Putting your money where your mouth fuels interest in sports. Just listen to a discussion among guys in an office on Mondays during the NFL season. They'll talk about how they did in the pool or how a team scored a meaningless last-second touchdown to blow the point spread or the over/under. It's similar for the NHL, baseball and soccer in Ontario (no one does the arm's-length symbiotic relationship with gambling better than the NFL).

But NBA talk can be a non-starter. The league's absence from Pro-Line isn't the only reason, but it's a big one, since Ontario is Canada's most populous province and has the biggest influence nationally on cultural tastes. The league has been off Pro-Line since the mid-1990s. Commissioner David Stern made it a condition of granting the Raptors franchise.

What's one reason why fewer people are less interested in the NBA compared to 15 years ago? They can't bet on it using the most convenient means available. Why do the flailin' and failin' Toronto Maple Leafs hockey team get so much media play while the Raptors, far more interesting and fun to follow, get much less? Because editors and producers don't believe the interest is there. See how it works? A big part of why someone watches the 11 p.m. sports highlights, checks the web at ungodly hours and picks up the morning paper is to find out how they lost their bets, or how they will bet next time.

It says a lot about MLSE that it hasn't tried to get Stern to reverse his decision. The commish was an anti-gambling hawk then (in the shadow of point-shaving scandals in college basketball in the 1980s). Changing times have forced him to soften his stance in the wake of the Tim Donaghy scandal. The perfect storm of the Internet and the revenue-hungry governments have made casual gambling on sports an everyday activity. Stern is sensitive to the dark side of this, but he knows you have to play ball, so to speak.
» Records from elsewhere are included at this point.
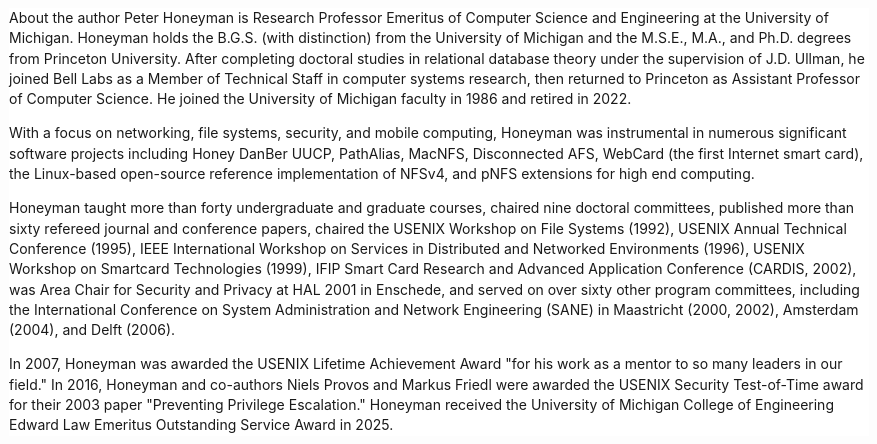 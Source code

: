 About the author Peter Honeyman is Research Professor Emeritus of Computer
Science and Engineering at the University of Michigan. Honeyman holds the
B.G.S. (with distinction) from the University of Michigan and the M.S.E.,
M.A., and Ph.D. degrees from Princeton University. After completing
doctoral studies in relational database theory under the supervision of
J.D. Ullman, he joined Bell Labs as a Member of Technical Staff in computer
systems research, then returned to Princeton as Assistant Professor of
Computer Science. He joined the University of Michigan faculty in 1986 and
retired in 2022.

With a focus on networking, file systems, security, and mobile computing,
Honeyman was instrumental in numerous significant software projects
including Honey DanBer UUCP, PathAlias, MacNFS, Disconnected AFS, WebCard
(the first Internet smart card), the Linux-based open-source reference
implementation of NFSv4, and pNFS extensions for high end computing.

Honeyman taught more than forty undergraduate and graduate courses, chaired
nine doctoral committees, published more than sixty refereed journal and
conference papers, chaired the USENIX Workshop on File Systems (1992),
USENIX Annual Technical Conference (1995), IEEE International Workshop on
Services in Distributed and Networked Environments (1996), USENIX Workshop
on Smartcard Technologies (1999), IFIP Smart Card Research and Advanced
Application Conference (CARDIS, 2002), was Area Chair for Security and
Privacy at HAL 2001 in Enschede, and served on over sixty other program
committees, including the International Conference on System Administration
and Network Engineering (SANE) in Maastricht (2000, 2002), Amsterdam
(2004), and Delft (2006).

In 2007, Honeyman was awarded the USENIX Lifetime Achievement Award "for
his work as a mentor to so many leaders in our field." In 2016, Honeyman
and co-authors Niels Provos and Markus Friedl were awarded the USENIX
Security Test-of-Time award for their 2003 paper "Preventing Privilege
Escalation." Honeyman received the University of Michigan College of
Engineering Edward Law Emeritus Outstanding Service Award in 2025.
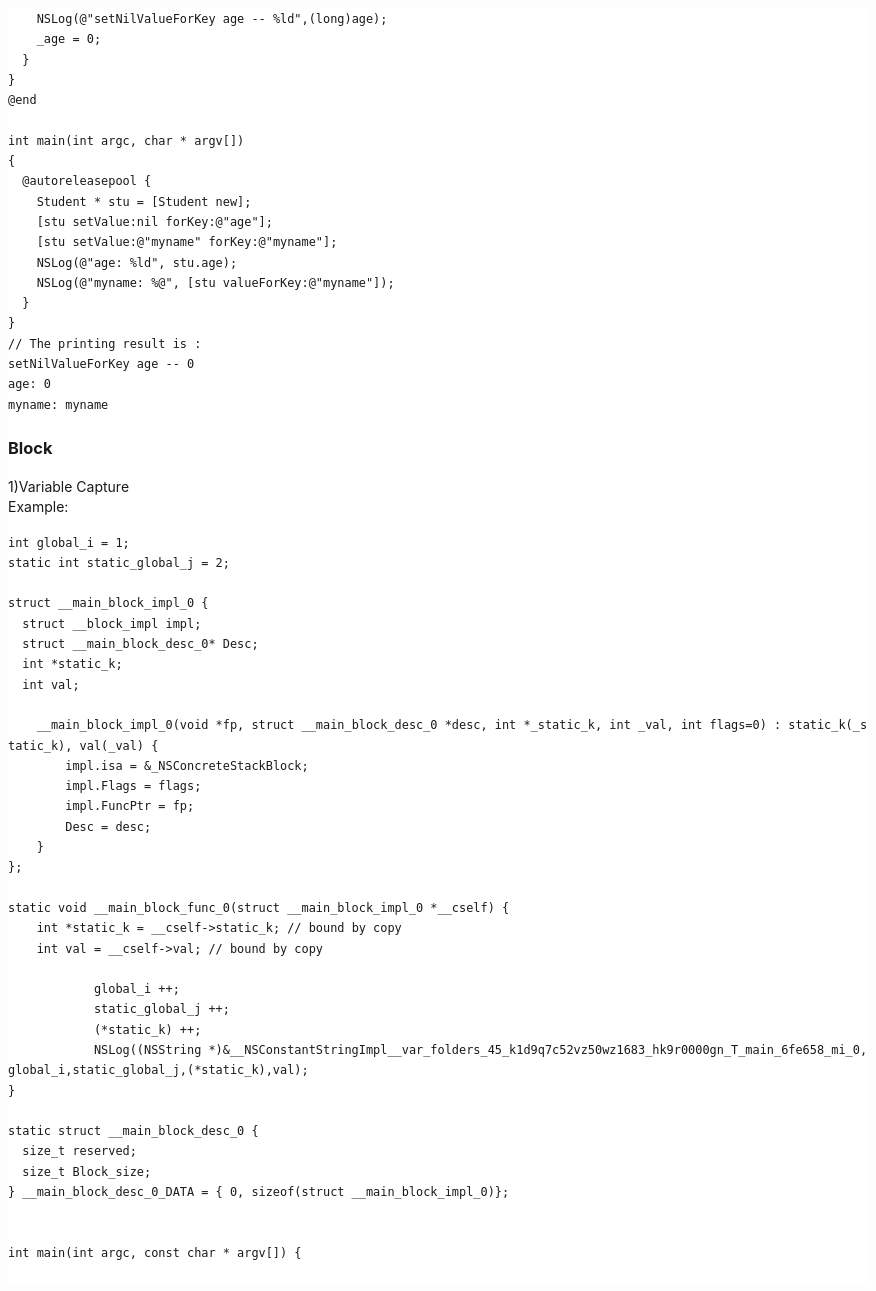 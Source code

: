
 ```          
    NSLog(@"setNilValueForKey age -- %ld",(long)age);    
    _age = 0;    
  }    
}    
@end    
    
int main(int argc, char * argv[])    
{    
  @autoreleasepool {    
    Student * stu = [Student new];    
    [stu setValue:nil forKey:@"age"];    
    [stu setValue:@"myname" forKey:@"myname"];    
    NSLog(@"age: %ld", stu.age);    
    NSLog(@"myname: %@", [stu valueForKey:@"myname"]);    
  }    
}    
// The printing result is :    
setNilValueForKey age -- 0    
age: 0    
myname: myname     
```    
### **Block**
1)Variable Capture    
Example:
```    
int global_i = 1;    
static int static_global_j = 2;    
    
struct __main_block_impl_0 {    
  struct __block_impl impl;    
  struct __main_block_desc_0* Desc;    
  int *static_k;    
  int val;    
      
    __main_block_impl_0(void *fp, struct __main_block_desc_0 *desc, int *_static_k, int _val, int flags=0) : static_k(_static_k), val(_val) {    
        impl.isa = &_NSConcreteStackBlock;    
        impl.Flags = flags;    
        impl.FuncPtr = fp;    
        Desc = desc;    
    }    
};    
    
static void __main_block_func_0(struct __main_block_impl_0 *__cself) {    
    int *static_k = __cself->static_k; // bound by copy    
    int val = __cself->val; // bound by copy    
        
            global_i ++;    
            static_global_j ++;    
            (*static_k) ++;    
            NSLog((NSString *)&__NSConstantStringImpl__var_folders_45_k1d9q7c52vz50wz1683_hk9r0000gn_T_main_6fe658_mi_0,global_i,static_global_j,(*static_k),val);    
}    
    
static struct __main_block_desc_0 {    
  size_t reserved;    
  size_t Block_size;    
} __main_block_desc_0_DATA = { 0, sizeof(struct __main_block_impl_0)};    
    
    
int main(int argc, const char * argv[]) {    
    
``` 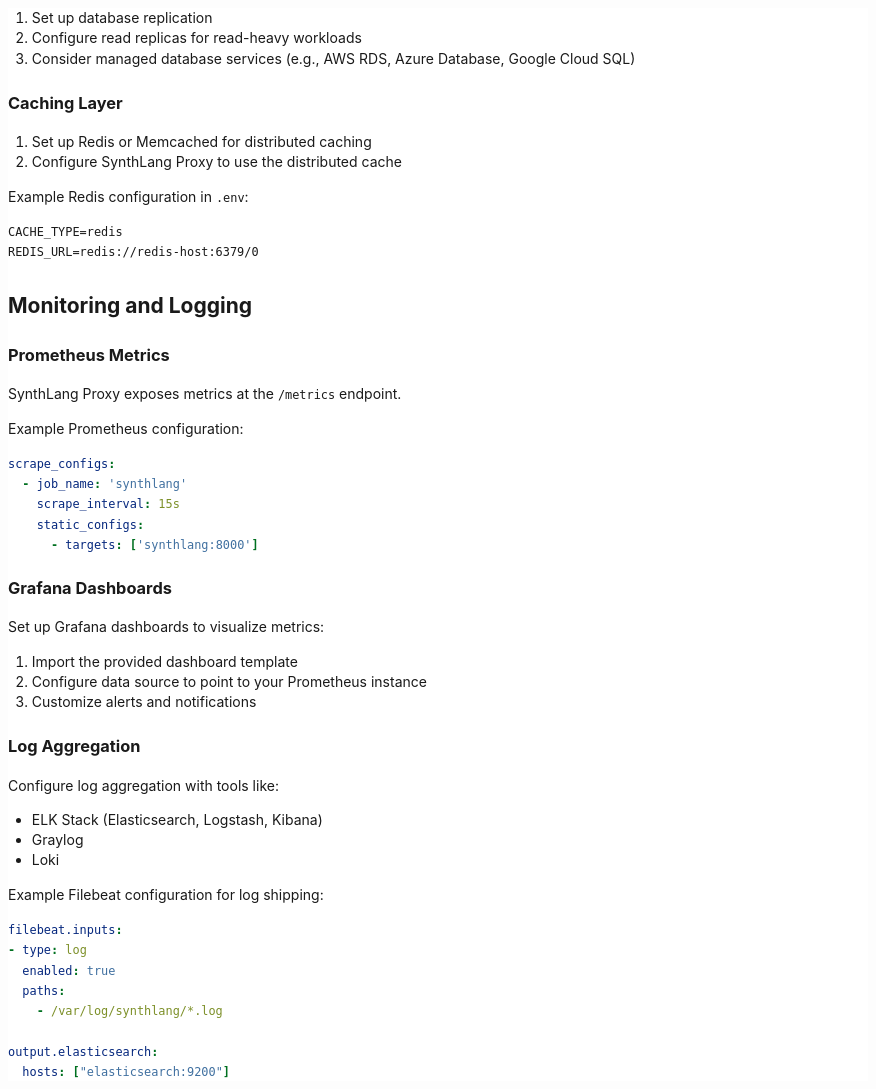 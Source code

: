 1. Set up database replication
2. Configure read replicas for read-heavy workloads
3. Consider managed database services (e.g., AWS RDS, Azure Database, Google Cloud SQL)

### Caching Layer

1. Set up Redis or Memcached for distributed caching
2. Configure SynthLang Proxy to use the distributed cache

Example Redis configuration in `.env`:

```
CACHE_TYPE=redis
REDIS_URL=redis://redis-host:6379/0
```

## Monitoring and Logging

### Prometheus Metrics

SynthLang Proxy exposes metrics at the `/metrics` endpoint.

Example Prometheus configuration:

```yaml
scrape_configs:
  - job_name: 'synthlang'
    scrape_interval: 15s
    static_configs:
      - targets: ['synthlang:8000']
```

### Grafana Dashboards

Set up Grafana dashboards to visualize metrics:

1. Import the provided dashboard template
2. Configure data source to point to your Prometheus instance
3. Customize alerts and notifications

### Log Aggregation

Configure log aggregation with tools like:

- ELK Stack (Elasticsearch, Logstash, Kibana)
- Graylog
- Loki

Example Filebeat configuration for log shipping:

```yaml
filebeat.inputs:
- type: log
  enabled: true
  paths:
    - /var/log/synthlang/*.log

output.elasticsearch:
  hosts: ["elasticsearch:9200"]
```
Stern can only ride that wave -- he even took the 2007 NBA All-Star Game to Las Vegas. Yet you or me can walk into the Union St. subway station in downtown Toronto, go into a smoke shop, grab a Pro-Line sheet, and not be able to bet on a Raptors game taking place a few hundred metres away at the Air Canada Centre. Figure that out.

How does MLSE deny itself a chance to expand the Raptors brand? That's the problem with a corporation that exists for bankers and investors, not sports fans.

Some big-business type isn't stopping at the Kwik-e-Mart to play Pro-Line since gambling remains a taboo among wealthy shareholders, a vestige of WASP old-money values.

The everyday people you need to build a mass TV audience are though. They're being denied for no good reason in Ontario. (NBA games are on the sports lotteries in all four Western Canada provinces, but soccer isn't.) Government-run sports lotteries can also help fund athletics at the grass-roots level, and we all know Canada Basketball could use the help.

Yes, there are plenty of ways to bet that the Raptors will cover the 7.5-point spread in tonight's home opener vs. Philly or that Jose Calderon (pictured) will have more assists than the 76ers' Andre Miller. Pro-Line -- where, as its ads say, "anything can happen; anyone can win" -- is for everyday people. Of course, everyday people is a concept that's lost on MLSE.